ABOUT THIS EXERCISE: All lines in the material below that contain "Products" should be located and copied.

RECORDS TO PROCESS:
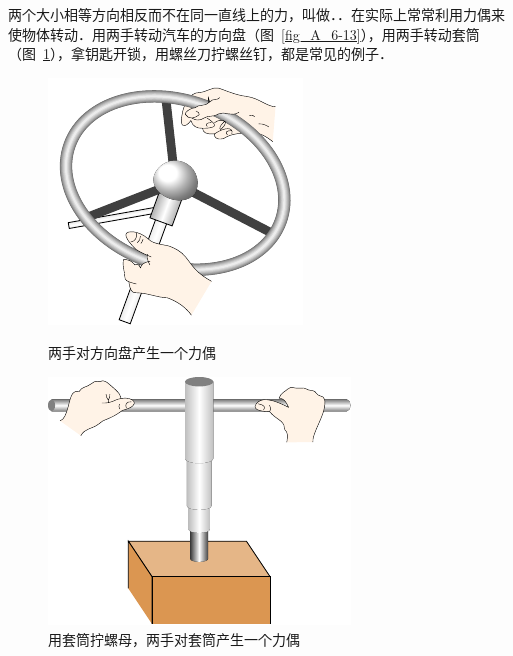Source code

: 两个大小相等方向相反而不在同一直线上的力，叫做．．在实际上常常利用力偶来使物体转动．用两手转动汽车的方向盘（图~\ref{fig_A_6-13}），用两手转动套筒（图~\ref{fig_A_6-14}），拿钥匙开锁，用螺丝刀拧螺丝钉，都是常见的例子．
\begin{figure}[htbp]
    \centering
    \begin{minipage}[t]{0.48\textwidth}
        \centering
        \includegraphics{fig/A/6-13.pdf}
        \caption{两手对方向盘产生一个力偶}\label{fig_A_6-13}
    \end{minipage}
    \hfill
    \begin{minipage}[t]{0.48\textwidth}
        \centering
        \includegraphics{fig/A/6-14.pdf}
        \caption{用套筒拧螺母，两手对套筒产生一个力偶}\label{fig_A_6-14}
    \end{minipage}
\end{figure}

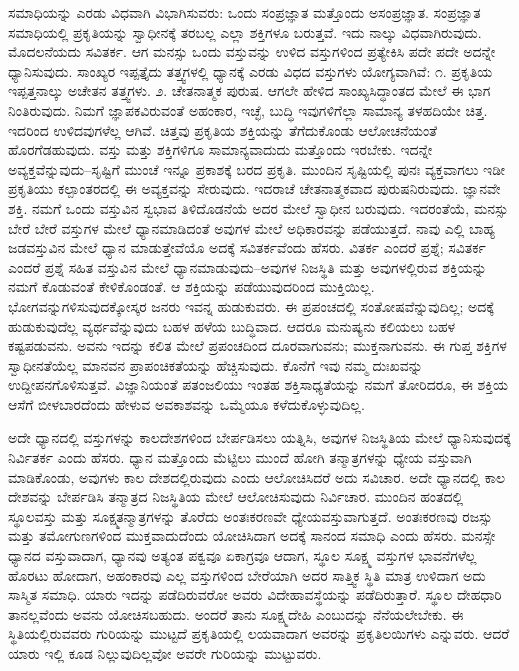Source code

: ಸಮಾಧಿಯನ್ನು ಎರಡು ವಿಧವಾಗಿ ವಿಭಾಗಿಸುವರು: ಒಂದು ಸಂಪ್ರಜ್ಞಾತ ಮತ್ತೊಂದು ಅಸಂಪ್ರಜ್ಞಾತ. ಸಂಪ್ರಜ್ಞಾತ ಸಮಾಧಿಯಲ್ಲಿ ಪ್ರಕೃತಿಯನ್ನು ಸ್ವಾಧೀನಕ್ಕೆ ತರಬಲ್ಲ ಎಲ್ಲಾ ಶಕ್ತಿಗಳೂ ಬರುತ್ತವೆ. ಇದು ನಾಲ್ಕು ವಿಧವಾಗಿರುವುದು. ಮೊದಲನೆಯದು ಸವಿತರ್ಕ. ಆಗ ಮನಸ್ಸು ಒಂದು ವಸ್ತುವನ್ನು ಉಳಿದ ವಸ್ತುಗಳಿಂದ ಪ್ರತ್ಯೇಕಿಸಿ ಪದೇ ಪದೇ ಅದನ್ನೇ ಧ್ಯಾನಿಸುವುದು. ಸಾಂಖ್ಯರ ಇಪ್ಪತ್ತೈದು ತತ್ತ್ವಗಳಲ್ಲಿ ಧ್ಯಾನಕ್ಕೆ ಎರಡು ವಿಧದ ವಸ್ತುಗಳು ಯೋಗ್ಯವಾಗಿವೆ: ೧. ಪ್ರಕೃತಿಯ ಇಪ್ಪತ್ತನಾಲ್ಕು ಅಚೇತನ ತತ್ತ್ವಗಳು. ೨. ಚೇತನಾತ್ಮಕ ಪುರುಷ. ಆಗಲೇ ಹೇಳಿದ ಸಾಂಖ್ಯಸಿದ್ಧಾಂತದ ಮೇಲೆ ಈ ಭಾಗ ನಿಂತಿರುವುದು. ನಿಮಗೆ ಜ್ಞಾಪಕವಿರುವಂತೆ ಅಹಂಕಾರ, ಇಚ್ಛೆ, ಬುದ್ಧಿ ಇವುಗಳಿಗೆಲ್ಲಾ ಸಾಮಾನ್ಯ ತಳಹದಿಯೇ ಚಿತ್ತ. ಇದರಿಂದ ಉಳಿದವುಗಳೆಲ್ಲ ಆಗಿವೆ. ಚಿತ್ತವು ಪ್ರಕೃತಿಯ ಶಕ್ತಿಯನ್ನು ತೆಗೆದುಕೊಂಡು ಆಲೋಚನೆಯಂತೆ ಹೊರಗೆಡಹುವುದು. ವಸ್ತು ಮತ್ತು ಶಕ್ತಿಗಳಿಗೂ ಸಾಮಾನ್ಯವಾದುದು ಮತ್ತೊಂದು ಇರಬೇಕು. ಇದನ್ನೇ ಅವ್ಯಕ್ತವೆನ್ನುವುದು–ಸೃಷ್ಟಿಗೆ ಮುಂಚೆ ಇನ್ನೂ ಪ್ರಕಾಶಕ್ಕೆ ಬರದ ಪ್ರಕೃತಿ. ಮುಂದಿನ ಸೃಷ್ಟಿಯಲ್ಲಿ ಪುನಃ ವ್ಯಕ್ತವಾಗಲು ಇಡೀ ಪ್ರಕೃತಿಯು ಕಲ್ಪಾಂತರದಲ್ಲಿ ಈ ಅವ್ಯಕ್ತವನ್ನು ಸೇರುವುದು. ಇದರಾಚೆ ಚೇತನಾತ್ಮಕವಾದ ಪುರುಷನಿರುವುದು. ಜ್ಞಾನವೇ ಶಕ್ತಿ. ನಮಗೆ ಒಂದು ವಸ್ತುವಿನ ಸ್ವಭಾವ ತಿಳಿದೊಡನೆಯೆ ಅದರ ಮೇಲೆ ಸ್ವಾಧೀನ ಬರುವುದು. ಇದರಂತೆಯೆ, ಮನಸ್ಸು ಬೇರೆ ಬೇರೆ ವಸ್ತುಗಳ ಮೇಲೆ ಧ್ಯಾನಮಾಡಿದಂತೆ ಅವುಗಳ ಮೇಲೆ ಅಧಿಕಾರವನ್ನು ಪಡೆಯುತ್ತದೆ. ನಾವು ಎಲ್ಲಿ ಬಾಹ್ಯ ಜಡವಸ್ತುವಿನ ಮೇಲೆ ಧ್ಯಾನ ಮಾಡುತ್ತೇವೆಯೊ ಅದಕ್ಕೆ ಸವಿತರ್ಕವೆಂದು ಹೆಸರು. ವಿತರ್ಕ ಎಂದರೆ ಪ್ರಶ್ನೆ; ಸವಿತರ್ಕ ಎಂದರೆ ಪ್ರಶ್ನೆ ಸಹಿತ ವಸ್ತುವಿನ ಮೇಲೆ ಧ್ಯಾನಮಾಡುವುದು–ಅವುಗಳ ನಿಜಸ್ಥಿತಿ ಮತ್ತು ಅವುಗಳಲ್ಲಿರುವ ಶಕ್ತಿಯನ್ನು ನಮಗೆ ಕೊಡುವಂತೆ ಕೇಳಿಕೊಂಡಂತೆ. ಆ ಶಕ್ತಿಯನ್ನು ಪಡೆಯುವುದರಿಂದ ಮುಕ್ತಿಯಿಲ್ಲ. ಭೋಗವನ್ನುಗಳಿಸುವುದಕ್ಕೋಸ್ಕರ ಜನರು ಇವನ್ನ ಹುಡುಕುವರು. ಈ ಪ್ರಪಂಚದಲ್ಲಿ ಸಂತೋಷವೆನ್ನುವುದಿಲ್ಲ; ಅದಕ್ಕೆ ಹುಡುಕುವುದೆಲ್ಲ ವ್ಯರ್ಥವೆನ್ನುವುದು ಬಹಳ ಹಳೆಯ ಬುದ್ಧಿವಾದ. ಆದರೂ ಮನುಷ್ಯನು ಕಲಿಯಲು ಬಹಳ ಕಷ್ಟಪಡುವನು. ಅವನು ಇದನ್ನು ಕಲಿತ ಮೇಲೆ ಪ್ರಪಂಚದಿಂದ ದೂರವಾಗುವನು; ಮುಕ್ತನಾಗುವನು. ಈ ಗುಪ್ತ ಶಕ್ತಿಗಳ ಸ್ವಾಧೀನತೆಯೆಲ್ಲ ಮಾನವನ ಪ್ರಾಪಂಚಿಕತೆಯನ್ನು ಹೆಚ್ಚಿಸುವುದು. ಕೊನೆಗೆ ಇವು ನಮ್ಮ ದುಃಖವನ್ನು ಉದ್ದೀಪನಗೊಳಿಸುತ್ತವೆ. ವಿಜ್ಞಾನಿಯಂತೆ ಪತಂಜಲಿಯು ಇಂತಹ ಶಕ್ತಿಸಾಧ್ಯತೆಯನ್ನು ನಮಗೆ ತೋರಿದರೂ, ಈ ಶಕ್ತಿಯ ಆಸೆಗೆ ಬೀಳಬಾರದೆಂದು ಹೇಳುವ ಅವಕಾಶವನ್ನು ಒಮ್ಮೆಯೂ ಕಳೆದುಕೊಳ್ಳುವುದಿಲ್ಲ. 

\newpage

ಅದೇ ಧ್ಯಾನದಲ್ಲಿ ವಸ್ತುಗಳನ್ನು ಕಾಲದೇಶಗಳಿಂದ ಬೇರ್ಪಡಿಸಲು ಯತ್ನಿಸಿ, ಅವುಗಳ ನಿಜಸ್ಥಿತಿಯ ಮೇಲೆ ಧ್ಯಾನಿಸುವುದಕ್ಕೆ ನಿರ್ವಿತರ್ಕ ಎಂದು ಹೆಸರು. ಧ್ಯಾನ ಮತ್ತೊಂದು ಮೆಟ್ಟಿಲು ಮುಂದೆ ಹೋಗಿ ತನ್ಮಾತ್ರಗಳನ್ನು ಧ್ಯೇಯ ವಸ್ತುವಾಗಿ ಮಾಡಿಕೊಂಡು, ಅವುಗಳು ಕಾಲ ದೇಶದಲ್ಲಿರುವುದು ಎಂದು ಆಲೋಚಿಸಿದರೆ ಅದು ಸವಿಚಾರ. ಅದೇ ಧ್ಯಾನದಲ್ಲಿ ಕಾಲ ದೇಶವನ್ನು ಬೇರ್ಪಡಿಸಿ ತನ್ಮಾತ್ರದ ನಿಜಸ್ಥಿತಿಯ ಮೇಲೆ ಆಲೋಚಿಸುವುದು ನಿರ್ವಿಚಾರ. ಮುಂದಿನ ಹಂತದಲ್ಲಿ ಸ್ಥೂಲವಸ್ತು ಮತ್ತು ಸೂಕ್ಷ್ಮತನ್ಮಾತ್ರಗಳನ್ನು ತೊರೆದು ಅಂತಃಕರಣವೇ ಧ್ಯೇಯವಸ್ತುವಾಗುತ್ತದೆ. ಅಂತಃಕರಣವು ರಜಸ್ಸು ಮತ್ತು ತಮೋಗುಣಗಳಿಂದ ಮುಕ್ತವಾದುದೆಂದು ಯೋಚಿಸಿದಾಗ ಅದಕ್ಕೆ ಸಾನಂದ ಸಮಾಧಿ ಎಂದು ಹೆಸರು. ಮನಸ್ಸೇ ಧ್ಯಾನದ ವಸ್ತುವಾದಾಗ, ಧ್ಯಾನವು ಅತ್ಯಂತ ಪಕ್ವವೂ ಏಕಾಗ್ರವೂ ಆದಾಗ, ಸ್ಥೂಲ ಸೂಕ್ಷ್ಮ ವಸ್ತುಗಳ ಭಾವನೆಗಳೆಲ್ಲ ಹೊರಟು ಹೋದಾಗ, ಅಹಂಕಾರವು ಎಲ್ಲ ವಸ್ತುಗಳಿಂದ ಬೇರೆಯಾಗಿ ಅದರ ಸಾತ್ತ್ವಿಕ ಸ್ಥಿತಿ ಮಾತ್ರ ಉಳಿದಾಗ ಅದು ಸಾಸ್ಮಿತ ಸಮಾಧಿ. ಯಾರು ಇದನ್ನು ಪಡೆದಿರುವರೋ ಅವರು ವಿದೇಹಾವಸ್ಥೆಯನ್ನು ಪಡೆದಿರುತ್ತಾರೆ. ಸ್ಥೂಲ ದೇಹಧಾರಿ ತಾನಲ್ಲವೆಂದು ಅವನು ಯೋಚಿಸಬಹುದು. ಅಂದರೆ ತಾನು ಸೂಕ್ಷ್ಮದೇಹಿ ಎಂಬುದನ್ನು ನೆನೆಯಲೇಬೇಕು. ಈ ಸ್ಥಿತಿಯಲ್ಲಿರುವವರು ಗುರಿಯನ್ನು ಮುಟ್ಟದೆ ಪ್ರಕೃತಿಯಲ್ಲಿ ಲಯವಾದಾಗ ಅವರನ್ನು ಪ್ರಕೃತಿಲಯಿಗಳು ಎನ್ನುವರು. ಆದರೆ ಯಾರು ಇಲ್ಲಿ ಕೂಡ ನಿಲ್ಲುವುದಿಲ್ಲವೋ ಅವರೇ ಗುರಿಯನ್ನು ಮುಟ್ಟುವರು. 

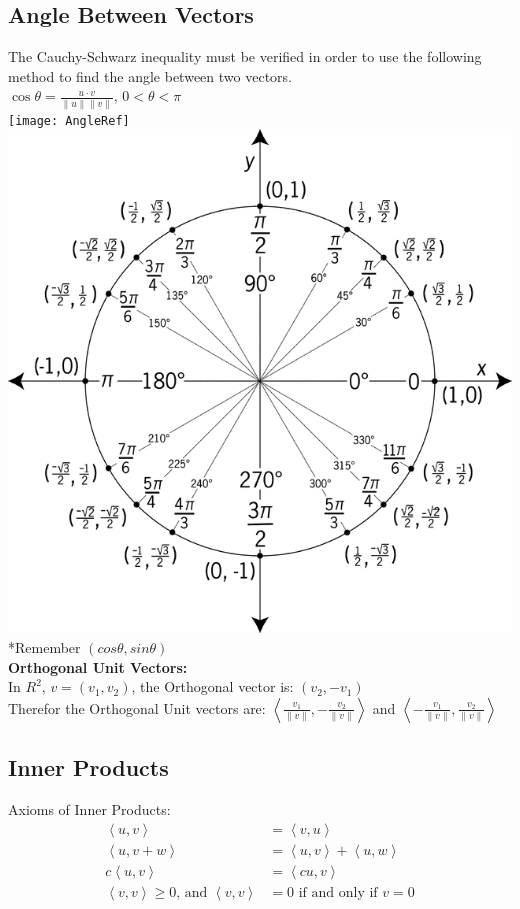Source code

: \documentclass[]{article}
\begin{document}
\subsection{Angle Between Vectors}
The Cauchy-Schwarz inequality must be verified in order to use the following method to find the angle between two vectors. \\
$ \cos\theta = \frac{u \cdot v}{\left\| u \right\| \left\| v \right\|} $,
$ 0 < \theta < \pi$\\

\texttt{[image: AngleRef]}
\includegraphics[width=0.5\linewidth]{UnitCircle} 
*Remember $(cos\theta,sin\theta)$ \\

\textbf{Orthogonal Unit Vectors:} \\
In $R^2$, $v = (v_1, v_2)$, the Orthogonal vector is: $(v_2, −v_1)$ \\
Therefor the Orthogonal Unit vectors are:
$ \left\langle 
	\frac{v_1}{\left\| v\right\| },
  - \frac{v_2}{\left\| v\right\| }
  \right\rangle $ and
$ \left\langle 
  - \frac{v_1}{\left\| v\right\| },
	\frac{v_2}{\left\| v\right\| }
\right\rangle $

\subsection{Inner Products}
Axioms of Inner Products:
\begin{align*}
	\left\langle u,v \right\rangle &= 
	\left\langle v,u \right\rangle \\
	\left\langle u,v+w \right\rangle &= 
	\left\langle u,v \right\rangle + \left\langle u,w \right\rangle \\
	c\left\langle u,v \right\rangle &= 
	\left\langle cu,v \right\rangle \\
	\left\langle v,v \right\rangle \geq 0 \text{, and }
	\left\langle v,v \right\rangle &= 0 
	\text{ if and only if } v=0 \\
\end{align*}
\end{document}
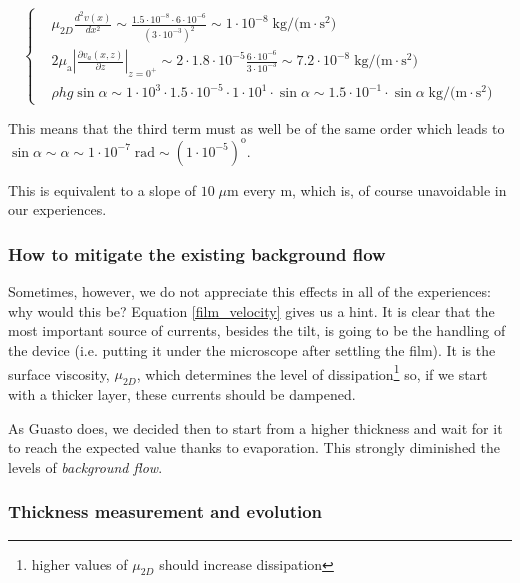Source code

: \begin{equation}
\left\{
\begin{aligned}
& \mu_{2D} \frac{d^{2} v(x)}{d x^{2}} \sim \frac{1.5\cdot 10^{-8} \cdot 6\cdot 10^{-6}}{(3\cdot 10^{-3})^2} \sim 1\cdot 10^{-8} \; \textrm{kg/(m} \cdot \textrm{s}^\textrm{2} \textrm{)}\\
& 2 \mu_{\mathrm{a}}\left|\frac{\partial v_{a}(x, z)}{\partial z}\right|_{z=0^{+}} \sim 2 \cdot 1.8\cdot 10^{-5} \frac{6\cdot 10^{-6}}{3\cdot 10^{-3}} \sim 7.2\cdot 10^{-8} \; \textrm{kg/(m} \cdot \textrm{s}^\textrm{2} \textrm{)}\\
& \rho h g \sin \alpha \sim 1\cdot 10^{3} \cdot 1.5\cdot 10^{-5} \cdot 1\cdot 10^{1} \cdot \sin \alpha \sim 1.5\cdot 10^{-1} \cdot \sin \alpha \; \textrm{kg/(m} \cdot \textrm{s}^\textrm{2} \textrm{)} 
\end{aligned}
\right.
\end{equation}


This means that the third term must as well be of the same order which leads to $\sin \alpha \sim  \alpha \sim 1\cdot 10^{-7} \; \textrm{rad} \sim (1\cdot 10^{-5})^\textrm{o}$.

This is equivalent to a slope of $10 \; \mu \textrm{m}$ every $\textrm{m}$, which is, of course unavoidable in our experiences.

\subsubsection{How to mitigate the existing background flow}

Sometimes, however, we do not appreciate this effects in all of the experiences: why would this be? Equation \ref{film_velocity} gives us a hint. It is clear that the most important source of currents, besides the tilt, is going to be the handling of the device (i.e. putting it under the microscope after settling the film). It is the surface viscosity, $\mu_{2D}$, which determines the level of dissipation\footnote{higher values of $\mu_{2D}$ should increase dissipation} so, if we start with a thicker layer, these currents should be dampened.

As Guasto does, we decided then to start from a higher thickness and wait for it to reach the expected value thanks to evaporation. This strongly diminished the levels of \textit{background flow}.

\subsubsection{Thickness measurement and evolution}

ANSWER TO THE EXERCISE:
\subsection{Inner Products}
Axioms of Inner Products:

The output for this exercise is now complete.